Answer :
Final answer:
The change in entropy (∆Ssys) for the vaporization of 18.5 g of ethanol at 80.0 °C is 43.84 J/K, calculated using the energy required to vaporize 1.00 mol of ethanol (38.6 kJ) and the temperature in Kelvin.
Explanation:
The change in entropy (∆Ssys) for the vaporization of 18.5 g of ethanol at 80.0 °C, we must use the given energy required to vaporize 1.00 mol of ethanol, which is 38.6 kJ. First, we need to convert the mass of ethanol to moles using its molar mass (46.07 g/mol). Next, the energy required for vaporizing this amount of ethanol is calculated. Finally, we'll use the formula ∆S = qrev/T to find the entropy change, where qrev is the heat involved in the reversible process (in J, not kJ) and T is the temperature in Kelvin.
Step-by-step calculation:
Calculate moles: 18.5 g ethanol × (1 mol/46.07 g) = 0.401 mol ethanol.
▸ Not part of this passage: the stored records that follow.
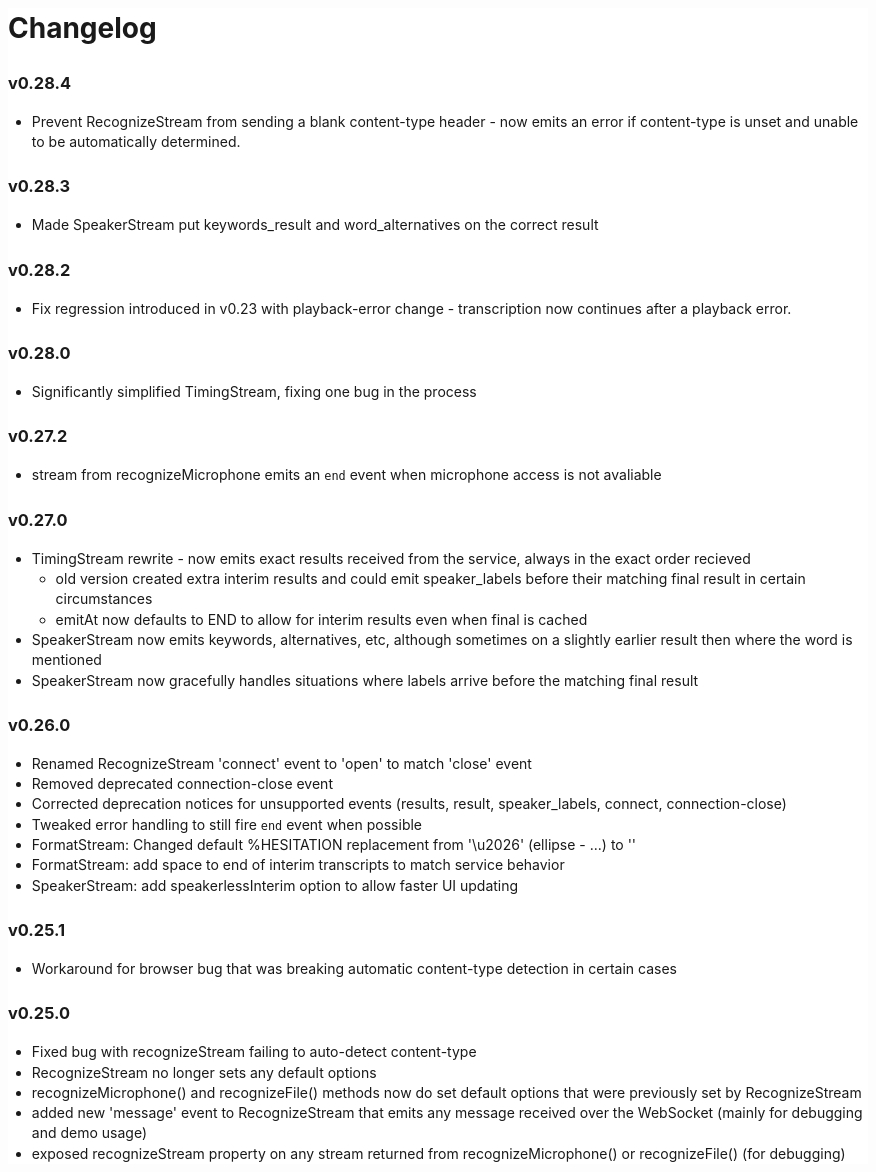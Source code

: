 # Changelog

### v0.28.4
* Prevent RecognizeStream from sending a blank content-type header - now emits an error if content-type is unset and unable to be automatically determined.

### v0.28.3
* Made SpeakerStream put keywords_result and word_alternatives on the correct result

### v0.28.2
* Fix regression introduced in v0.23 with playback-error change - transcription now continues after a playback error.

### v0.28.0
* Significantly simplified TimingStream, fixing one bug in the process

### v0.27.2
* stream from recognizeMicrophone emits an `end` event when microphone access is not avaliable

### v0.27.0
* TimingStream rewrite - now emits exact results received from the service, always in the exact order recieved
  * old version created extra interim results and could emit speaker_labels before their matching final result in certain circumstances
  * emitAt now defaults to END to allow for interim results even when final is cached
* SpeakerStream now emits keywords, alternatives, etc, although sometimes on a slightly earlier result then where the word is mentioned
* SpeakerStream now gracefully handles situations where labels arrive before the matching final result

### v0.26.0
* Renamed RecognizeStream 'connect' event to 'open' to match 'close' event
* Removed deprecated connection-close event
* Corrected deprecation notices for unsupported events (results, result, speaker_labels, connect, connection-close)
* Tweaked error handling to still fire `end` event when possible
* FormatStream: Changed default %HESITATION replacement from '\u2026' (ellipse - ...) to ''
* FormatStream: add space to end of interim transcripts to match service behavior
* SpeakerStream: add speakerlessInterim option to allow faster UI updating

### v0.25.1
* Workaround for browser bug that was breaking automatic content-type detection in certain cases

### v0.25.0
* Fixed bug with recognizeStream failing to auto-detect content-type
* RecognizeStream no longer sets any default options
* recognizeMicrophone() and recognizeFile() methods now do set default options that were previously set by RecognizeStream
* added new 'message' event to RecognizeStream that emits any message received over the WebSocket (mainly for debugging and demo usage)
* exposed recognizeStream property on any stream returned from recognizeMicrophone() or recognizeFile() (for debugging)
- Calculate total energy required: 0.401 mol × (38.6 kJ/mol) = 15.48 kJ.
- Convert energy to joules: 15.48 kJ × 1000 J/kJ = 15480 J.
- Convert temperature to Kelvin: 80.0 °C + 273.15 = 353.15 K.
- Calculate entropy change: ∆Ssys = 15480 J / 353.15 K = 43.84 J/K.
Therefore, the change in entropy of the system (∆Ssys) for the vaporization of 18.5 g of ethanol at 80.0 °C is 43.84 J/K.